▶ To do: Please reproduce every entry below without omitting a single line.

------------------------------

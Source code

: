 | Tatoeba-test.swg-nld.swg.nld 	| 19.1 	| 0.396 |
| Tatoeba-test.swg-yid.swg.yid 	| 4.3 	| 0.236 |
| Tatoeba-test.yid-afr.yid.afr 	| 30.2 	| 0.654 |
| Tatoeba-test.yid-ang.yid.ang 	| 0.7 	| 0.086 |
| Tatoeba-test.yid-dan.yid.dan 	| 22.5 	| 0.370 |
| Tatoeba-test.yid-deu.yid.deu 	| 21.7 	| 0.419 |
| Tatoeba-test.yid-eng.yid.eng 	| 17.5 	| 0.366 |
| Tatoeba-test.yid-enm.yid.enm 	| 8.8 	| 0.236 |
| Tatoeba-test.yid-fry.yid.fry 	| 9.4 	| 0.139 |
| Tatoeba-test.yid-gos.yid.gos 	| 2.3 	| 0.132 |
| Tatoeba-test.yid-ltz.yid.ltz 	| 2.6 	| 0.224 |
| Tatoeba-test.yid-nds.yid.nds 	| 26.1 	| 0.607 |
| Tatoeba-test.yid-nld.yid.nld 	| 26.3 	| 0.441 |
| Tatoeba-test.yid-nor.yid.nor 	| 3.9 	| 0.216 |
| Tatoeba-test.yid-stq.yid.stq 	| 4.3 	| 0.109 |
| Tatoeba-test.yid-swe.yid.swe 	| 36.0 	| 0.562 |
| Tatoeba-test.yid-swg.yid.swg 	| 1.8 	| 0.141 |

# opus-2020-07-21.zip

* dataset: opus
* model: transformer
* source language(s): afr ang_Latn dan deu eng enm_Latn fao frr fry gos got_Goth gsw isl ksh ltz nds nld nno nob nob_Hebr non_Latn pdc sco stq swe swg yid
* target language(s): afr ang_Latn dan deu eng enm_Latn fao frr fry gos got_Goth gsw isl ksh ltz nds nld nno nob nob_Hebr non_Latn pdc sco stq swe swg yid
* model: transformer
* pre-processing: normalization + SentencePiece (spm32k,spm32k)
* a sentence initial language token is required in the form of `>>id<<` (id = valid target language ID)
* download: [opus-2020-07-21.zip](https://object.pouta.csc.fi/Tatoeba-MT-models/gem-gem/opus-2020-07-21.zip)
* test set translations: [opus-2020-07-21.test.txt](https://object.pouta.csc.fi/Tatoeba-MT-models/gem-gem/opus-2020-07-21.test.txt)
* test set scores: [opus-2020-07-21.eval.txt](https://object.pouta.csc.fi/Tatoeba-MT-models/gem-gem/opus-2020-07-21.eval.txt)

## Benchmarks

------------------------------

▶ Output for this exercise:
Source code

: | Tatoeba-test.swg-nld.swg.nld 	| 19.1 	| 0.396 |
| Tatoeba-test.swg-yid.swg.yid 	| 4.3 	| 0.236 |
| Tatoeba-test.yid-afr.yid.afr 	| 30.2 	| 0.654 |
| Tatoeba-test.yid-ang.yid.ang 	| 0.7 	| 0.086 |
| Tatoeba-test.yid-dan.yid.dan 	| 22.5 	| 0.370 |
| Tatoeba-test.yid-deu.yid.deu 	| 21.7 	| 0.419 |
| Tatoeba-test.yid-eng.yid.eng 	| 17.5 	| 0.366 |
| Tatoeba-test.yid-enm.yid.enm 	| 8.8 	| 0.236 |
| Tatoeba-test.yid-fry.yid.fry 	| 9.4 	| 0.139 |
| Tatoeba-test.yid-gos.yid.gos 	| 2.3 	| 0.132 |
| Tatoeba-test.yid-ltz.yid.ltz 	| 2.6 	| 0.224 |
| Tatoeba-test.yid-nds.yid.nds 	| 26.1 	| 0.607 |
| Tatoeba-test.yid-nld.yid.nld 	| 26.3 	| 0.441 |
| Tatoeba-test.yid-nor.yid.nor 	| 3.9 	| 0.216 |
| Tatoeba-test.yid-stq.yid.stq 	| 4.3 	| 0.109 |
| Tatoeba-test.yid-swe.yid.swe 	| 36.0 	| 0.562 |
| Tatoeba-test.yid-swg.yid.swg 	| 1.8 	| 0.141 |

# opus-2020-07-21.zip

* dataset: opus
* model: transformer
* source language(s): afr ang_Latn dan deu eng enm_Latn fao frr fry gos got_Goth gsw isl ksh ltz nds nld nno nob nob_Hebr non_Latn pdc sco stq swe swg yid
* target language(s): afr ang_Latn dan deu eng enm_Latn fao frr fry gos got_Goth gsw isl ksh ltz nds nld nno nob nob_Hebr non_Latn pdc sco stq swe swg yid
* model: transformer
* pre-processing: normalization + SentencePiece (spm32k,spm32k)
* a sentence initial language token is required in the form of `>>id<<` (id = valid target language ID)
* download: [opus-2020-07-21.zip](https://object.pouta.csc.fi/Tatoeba-MT-models/gem-gem/opus-2020-07-21.zip)
* test set translations: [opus-2020-07-21.test.txt](https://object.pouta.csc.fi/Tatoeba-MT-models/gem-gem/opus-2020-07-21.test.txt)
* test set scores: [opus-2020-07-21.eval.txt](https://object.pouta.csc.fi/Tatoeba-MT-models/gem-gem/opus-2020-07-21.eval.txt)

## Benchmarks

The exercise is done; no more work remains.